Chapter 8 continuation

I love Rhett, too," she says. "He was the closest thing Brody had to a brother. We all miss him." She gets up, taking my hand. "No one misses him more than you. I know that. But this is long overdue. I won't say a word to Brody until you're ready."

"Thanks."

Shaking my hand to loosen me up, Skye says, "Now, where are you going, and what are you going to wear?"

* * *

Pausing on thesidewalk to scan my dress one last time before I go inside the restaurant, I take a deep breath. I didn't want him to pick me up at the condo. It seems more casual, and less awkward, to meet him at the restaurant than have him come to my door.

I suddenly have second thoughts. Why did I let Skye talk me into wearing a dress? Skinny jeans and a cute shirt would've been more appropriate, more me. I tell myself things will be okay, that at least my boobs look good—thanks to my new padded pushup bra, which was also Skye's suggestion.

False advertising!

Rhett Bennett, get out of my head.

When you are with someone, you have inside jokes. Things that mean something to only the two of you. One of those things for Rhett and me was padded bras. He used to tease me that my padded bras were false advertising. He thought he was getting a woman with a full C, and it turned out I'm barely a B.

My response was always the same, "No going back now."

Then he'd pick me up, kiss me, and say, "How about going down instead?"
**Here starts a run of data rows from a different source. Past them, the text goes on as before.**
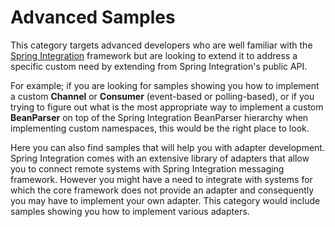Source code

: Advanced Samples
================

This category targets advanced developers who are well familiar with the [Spring Integration](http://www.springsource.org/spring-integration) framework but are looking to extend it to address a specific custom need by extending from Spring Integration's public API. 

For example; if you are looking for samples showing you how to implement a custom **Channel** or **Consumer** (event-based or polling-based), or if you trying to figure out what is the most appropriate way to implement a custom **BeanParser** on top of the Spring Integration BeanParser hierarchy when implementing custom namespaces, this would be the right place to look.

Here you can also find samples that will help you with adapter development. Spring Integration comes with an extensive library of adapters that allow you to connect remote systems with Spring Integration messaging framework. However you might have a need to integrate with systems for which the core framework does not provide an adapter and consequently you may have to implement your own adapter. This category would include samples showing you how to implement various adapters.
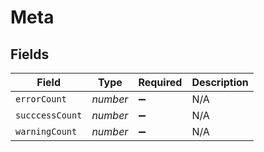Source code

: # Meta


## Fields

| Field              | Type               | Required           | Description        |
| ------------------ | ------------------ | ------------------ | ------------------ |
| `errorCount`       | *number*           | :heavy_minus_sign: | N/A                |
| `succcessCount`    | *number*           | :heavy_minus_sign: | N/A                |
| `warningCount`     | *number*           | :heavy_minus_sign: | N/A                |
He loved his stupid sex jokes. And I love a man who can make me laugh. Because of him, I'll never look at bras the same. It's hard to move on when even your boobs remind you of your ex.

Still, this is what I'm supposed to be doing. I'm a single, twenty-something. I should be dating, trying to find "the one." The only problem is—I found him already.

I hate that I think about him so much, but I'd hate it more if I didn't.

But now's not the time to be thinking about my ex. Standing on the sidewalk, I look up at the sign, moody lighting cascading on it. I've never been here. It's pricey and considered one of the most romantic restaurants in Charleston. Seems like a lot of pressure for a first date. Shouldn't we have gone for coffee or something first? This guy obviously wants to impress me, and I can't fault him for that.

Okay, this is it. Take a deep breath, open the door, walk inside. Nothing to it. One, two, three, here goes nothing. Before I can actually step inside, I hear my name.

I turn to find my date. He's tall with a good build. I remember him looking older, though, a touch of gray at his temples, but tonight the age difference doesn't seem as big. Maybe out of the doctor's garb and dressed in a nice suit has made him look younger. He flashes me a smile. It's that awkward moment when you aren't sure if you should do a side hug, quick hug, handshake, or kiss on the cheek hello. Instead, I do nothing but say, "Hi."

He grins at me again. This man must be easy to please. "I'm so happy you could . . ." I don't hear the rest of what he says because he holds up a long stem red rose.

My chest tightens, my skin rushes with heat, and a stream of tears immediately rush down my cheeks. I cover my mouth in an attempt to contain my cries then rush down the sidewalk away from him.